When companies evaluate Cognite Data Fusion as an industrial AI and data platform, we are almost universally asked this question: "Do you persist data from our systems of record?"
This question is often framed as a straightforward yes or no, with the implication that persisting (storing) data is detrimental, while federating (integrating without physically moving or duplicating) data is ideal.
At Cognite, we boldly persist data. We always have. Counterintuitively, persisting data reduces complexity and total cost of ownership while providing our customers and partners an interactive and unparalleled experience when engaging with their data.
While data federation sounds appealing, solving critical operational challenges with industrial AI demands that data be accessible in real time, interoperable, and reusable. Scaling use cases that optimize processes, accelerate troubleshooting, reduce downtime, and increase efficiency requires interactive-level user performance when accessing data.
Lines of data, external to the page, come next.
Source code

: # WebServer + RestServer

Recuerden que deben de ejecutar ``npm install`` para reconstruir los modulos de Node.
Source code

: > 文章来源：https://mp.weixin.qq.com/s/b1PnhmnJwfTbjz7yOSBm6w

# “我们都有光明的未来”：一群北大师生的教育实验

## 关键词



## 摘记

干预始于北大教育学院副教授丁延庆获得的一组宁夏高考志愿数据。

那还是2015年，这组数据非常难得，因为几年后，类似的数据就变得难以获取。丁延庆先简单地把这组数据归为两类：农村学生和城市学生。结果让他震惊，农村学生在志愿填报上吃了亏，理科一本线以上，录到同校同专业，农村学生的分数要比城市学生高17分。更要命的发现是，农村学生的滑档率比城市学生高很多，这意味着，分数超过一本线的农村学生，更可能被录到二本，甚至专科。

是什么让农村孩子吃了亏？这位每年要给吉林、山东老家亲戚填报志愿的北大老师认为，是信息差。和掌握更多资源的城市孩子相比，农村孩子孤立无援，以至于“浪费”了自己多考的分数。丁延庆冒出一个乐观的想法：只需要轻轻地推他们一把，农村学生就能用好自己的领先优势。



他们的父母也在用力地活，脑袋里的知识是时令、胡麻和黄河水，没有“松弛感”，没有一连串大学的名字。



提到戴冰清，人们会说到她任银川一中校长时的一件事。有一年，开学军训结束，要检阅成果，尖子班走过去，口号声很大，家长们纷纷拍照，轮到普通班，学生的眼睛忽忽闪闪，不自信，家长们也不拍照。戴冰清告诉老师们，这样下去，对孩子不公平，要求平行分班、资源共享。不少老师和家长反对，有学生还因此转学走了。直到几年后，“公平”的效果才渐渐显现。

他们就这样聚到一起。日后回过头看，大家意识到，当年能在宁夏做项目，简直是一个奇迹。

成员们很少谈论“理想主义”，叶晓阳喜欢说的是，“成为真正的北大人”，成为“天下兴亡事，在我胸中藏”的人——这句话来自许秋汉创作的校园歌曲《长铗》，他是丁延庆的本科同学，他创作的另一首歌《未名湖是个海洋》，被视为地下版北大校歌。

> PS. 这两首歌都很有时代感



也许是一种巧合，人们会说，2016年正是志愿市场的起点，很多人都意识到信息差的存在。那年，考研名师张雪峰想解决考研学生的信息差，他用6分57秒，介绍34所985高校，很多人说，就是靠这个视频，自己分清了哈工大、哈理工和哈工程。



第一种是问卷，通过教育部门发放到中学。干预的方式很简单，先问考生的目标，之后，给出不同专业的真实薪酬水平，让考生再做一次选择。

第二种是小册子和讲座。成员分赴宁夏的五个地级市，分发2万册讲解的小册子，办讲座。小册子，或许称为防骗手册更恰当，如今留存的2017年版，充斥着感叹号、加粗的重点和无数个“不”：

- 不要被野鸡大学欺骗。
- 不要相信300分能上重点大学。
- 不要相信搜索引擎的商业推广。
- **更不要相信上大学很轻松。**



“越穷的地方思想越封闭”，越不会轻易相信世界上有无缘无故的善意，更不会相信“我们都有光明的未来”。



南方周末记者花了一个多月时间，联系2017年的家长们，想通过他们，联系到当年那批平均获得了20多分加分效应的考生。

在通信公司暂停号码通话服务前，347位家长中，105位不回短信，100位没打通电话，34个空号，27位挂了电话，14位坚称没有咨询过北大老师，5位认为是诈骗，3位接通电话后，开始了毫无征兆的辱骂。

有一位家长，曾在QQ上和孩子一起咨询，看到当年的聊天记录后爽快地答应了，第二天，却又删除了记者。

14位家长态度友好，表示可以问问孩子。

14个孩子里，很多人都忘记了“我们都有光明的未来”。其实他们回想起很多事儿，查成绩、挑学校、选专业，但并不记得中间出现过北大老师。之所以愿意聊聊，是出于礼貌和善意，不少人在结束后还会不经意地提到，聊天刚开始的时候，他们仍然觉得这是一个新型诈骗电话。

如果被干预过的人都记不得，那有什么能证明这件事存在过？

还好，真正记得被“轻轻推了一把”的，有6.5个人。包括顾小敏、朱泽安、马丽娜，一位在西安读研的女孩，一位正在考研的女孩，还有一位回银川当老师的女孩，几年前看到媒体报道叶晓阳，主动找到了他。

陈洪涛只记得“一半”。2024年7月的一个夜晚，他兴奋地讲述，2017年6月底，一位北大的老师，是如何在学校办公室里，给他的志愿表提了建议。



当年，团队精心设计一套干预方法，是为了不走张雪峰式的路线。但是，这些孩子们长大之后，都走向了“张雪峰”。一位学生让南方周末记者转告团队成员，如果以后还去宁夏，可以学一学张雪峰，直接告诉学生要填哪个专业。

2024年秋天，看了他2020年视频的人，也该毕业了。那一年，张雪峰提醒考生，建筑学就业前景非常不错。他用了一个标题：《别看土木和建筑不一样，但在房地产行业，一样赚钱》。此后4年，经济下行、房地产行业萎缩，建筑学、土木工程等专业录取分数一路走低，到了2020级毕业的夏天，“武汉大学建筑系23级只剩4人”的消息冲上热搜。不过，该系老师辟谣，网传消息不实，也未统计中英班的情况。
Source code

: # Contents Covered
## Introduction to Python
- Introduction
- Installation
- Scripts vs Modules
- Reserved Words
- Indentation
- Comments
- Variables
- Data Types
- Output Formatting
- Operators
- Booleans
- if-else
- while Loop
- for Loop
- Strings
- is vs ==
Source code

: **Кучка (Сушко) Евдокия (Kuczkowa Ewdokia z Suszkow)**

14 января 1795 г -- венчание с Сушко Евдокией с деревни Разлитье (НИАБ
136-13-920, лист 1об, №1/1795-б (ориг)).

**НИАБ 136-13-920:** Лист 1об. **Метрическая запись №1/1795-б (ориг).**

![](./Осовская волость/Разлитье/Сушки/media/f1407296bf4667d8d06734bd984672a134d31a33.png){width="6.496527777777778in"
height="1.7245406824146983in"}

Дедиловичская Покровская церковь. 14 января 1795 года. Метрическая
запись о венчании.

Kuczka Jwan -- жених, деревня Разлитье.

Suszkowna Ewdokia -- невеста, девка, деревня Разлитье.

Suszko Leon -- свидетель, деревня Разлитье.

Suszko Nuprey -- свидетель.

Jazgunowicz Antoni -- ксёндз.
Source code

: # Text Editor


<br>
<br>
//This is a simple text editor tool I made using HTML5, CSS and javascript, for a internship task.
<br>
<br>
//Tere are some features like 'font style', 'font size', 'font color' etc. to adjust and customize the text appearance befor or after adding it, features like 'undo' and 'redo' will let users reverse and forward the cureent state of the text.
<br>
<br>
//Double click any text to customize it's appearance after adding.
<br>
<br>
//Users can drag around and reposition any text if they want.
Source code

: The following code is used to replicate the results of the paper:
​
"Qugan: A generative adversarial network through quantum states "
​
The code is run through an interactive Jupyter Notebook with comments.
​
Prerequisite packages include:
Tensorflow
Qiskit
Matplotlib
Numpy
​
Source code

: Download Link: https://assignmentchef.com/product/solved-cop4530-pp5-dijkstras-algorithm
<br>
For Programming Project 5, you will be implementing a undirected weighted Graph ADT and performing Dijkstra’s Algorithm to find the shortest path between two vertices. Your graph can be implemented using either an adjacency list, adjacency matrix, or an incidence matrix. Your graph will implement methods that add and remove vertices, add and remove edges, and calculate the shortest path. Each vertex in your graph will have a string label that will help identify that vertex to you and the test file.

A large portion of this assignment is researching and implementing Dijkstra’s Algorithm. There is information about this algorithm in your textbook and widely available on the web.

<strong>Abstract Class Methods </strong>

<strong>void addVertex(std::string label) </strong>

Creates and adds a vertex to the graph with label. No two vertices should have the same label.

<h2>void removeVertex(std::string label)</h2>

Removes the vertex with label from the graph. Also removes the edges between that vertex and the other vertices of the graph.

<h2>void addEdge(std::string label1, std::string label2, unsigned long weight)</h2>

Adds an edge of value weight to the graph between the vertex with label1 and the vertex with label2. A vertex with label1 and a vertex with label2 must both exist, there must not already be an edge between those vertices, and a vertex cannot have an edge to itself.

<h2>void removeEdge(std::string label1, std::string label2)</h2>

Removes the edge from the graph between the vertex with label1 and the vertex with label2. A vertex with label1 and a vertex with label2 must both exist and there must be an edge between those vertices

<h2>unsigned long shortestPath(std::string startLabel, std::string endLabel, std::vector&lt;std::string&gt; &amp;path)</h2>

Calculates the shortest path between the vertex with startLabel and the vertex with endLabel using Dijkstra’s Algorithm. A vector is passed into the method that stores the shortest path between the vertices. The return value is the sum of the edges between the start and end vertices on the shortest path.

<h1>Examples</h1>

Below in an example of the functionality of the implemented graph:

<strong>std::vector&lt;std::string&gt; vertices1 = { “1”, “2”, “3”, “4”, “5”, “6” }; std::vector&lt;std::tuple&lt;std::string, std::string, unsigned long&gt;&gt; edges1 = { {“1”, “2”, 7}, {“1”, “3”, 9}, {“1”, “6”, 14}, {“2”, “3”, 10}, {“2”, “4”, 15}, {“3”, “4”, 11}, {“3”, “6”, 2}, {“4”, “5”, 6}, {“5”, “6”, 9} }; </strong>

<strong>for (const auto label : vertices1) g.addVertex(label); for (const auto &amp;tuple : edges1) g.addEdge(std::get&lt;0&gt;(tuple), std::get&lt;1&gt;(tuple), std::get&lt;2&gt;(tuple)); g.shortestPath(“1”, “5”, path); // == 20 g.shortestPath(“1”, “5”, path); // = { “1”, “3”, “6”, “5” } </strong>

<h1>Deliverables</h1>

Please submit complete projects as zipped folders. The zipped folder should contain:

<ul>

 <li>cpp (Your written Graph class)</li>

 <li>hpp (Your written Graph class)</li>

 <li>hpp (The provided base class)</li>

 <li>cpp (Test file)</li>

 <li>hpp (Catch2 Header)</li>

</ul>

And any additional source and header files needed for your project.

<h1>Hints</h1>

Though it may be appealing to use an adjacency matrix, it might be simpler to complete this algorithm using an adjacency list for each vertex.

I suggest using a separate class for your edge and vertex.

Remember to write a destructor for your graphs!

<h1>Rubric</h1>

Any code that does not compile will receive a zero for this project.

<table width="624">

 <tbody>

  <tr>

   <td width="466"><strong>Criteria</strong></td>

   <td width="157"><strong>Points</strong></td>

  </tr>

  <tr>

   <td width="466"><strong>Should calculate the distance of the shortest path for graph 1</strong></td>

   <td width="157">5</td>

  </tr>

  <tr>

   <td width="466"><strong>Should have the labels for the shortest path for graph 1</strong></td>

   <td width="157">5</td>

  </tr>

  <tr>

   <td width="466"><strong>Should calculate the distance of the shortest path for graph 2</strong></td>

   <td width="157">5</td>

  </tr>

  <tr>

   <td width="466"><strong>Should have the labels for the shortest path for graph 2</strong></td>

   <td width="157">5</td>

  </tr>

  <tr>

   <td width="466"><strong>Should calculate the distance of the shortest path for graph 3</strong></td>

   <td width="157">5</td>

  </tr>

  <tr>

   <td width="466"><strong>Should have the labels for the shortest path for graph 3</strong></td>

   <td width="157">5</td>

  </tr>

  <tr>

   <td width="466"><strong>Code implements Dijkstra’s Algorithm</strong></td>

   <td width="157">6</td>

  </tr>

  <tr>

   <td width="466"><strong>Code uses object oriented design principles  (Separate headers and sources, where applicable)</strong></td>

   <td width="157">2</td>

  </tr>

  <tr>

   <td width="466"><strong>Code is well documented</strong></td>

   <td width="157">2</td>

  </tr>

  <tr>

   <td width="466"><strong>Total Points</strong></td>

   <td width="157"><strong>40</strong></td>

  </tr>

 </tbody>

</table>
The Upside of Persisting Data
The benefits of data persistence are often overlooked when building a scalable data foundation for industrial AI use cases. For example, use cases like advanced troubleshooting with AI agents require both people and AI to engage with OT, IT, and engineering data. To deploy and scale this and similar use cases across multiple sites or units, there are three distinct advantages to persisting industrial data:
1. Interactive-level user performance
Whether operations and maintenance teams are trying to access relevant information in the field or process engineers are trying to troubleshoot process disruptions, speed is paramount. Persisting data in Cognite Data Fusion provides unparalleled interactivity of industrial data. 3D models are optimized to be accessible in the field, and five years’ worth of time series data can be called in less than 1 second. This is a real-time experience built for enterprise scale, as time-sensitive workflows don’t need to continuously call data from source systems for every action.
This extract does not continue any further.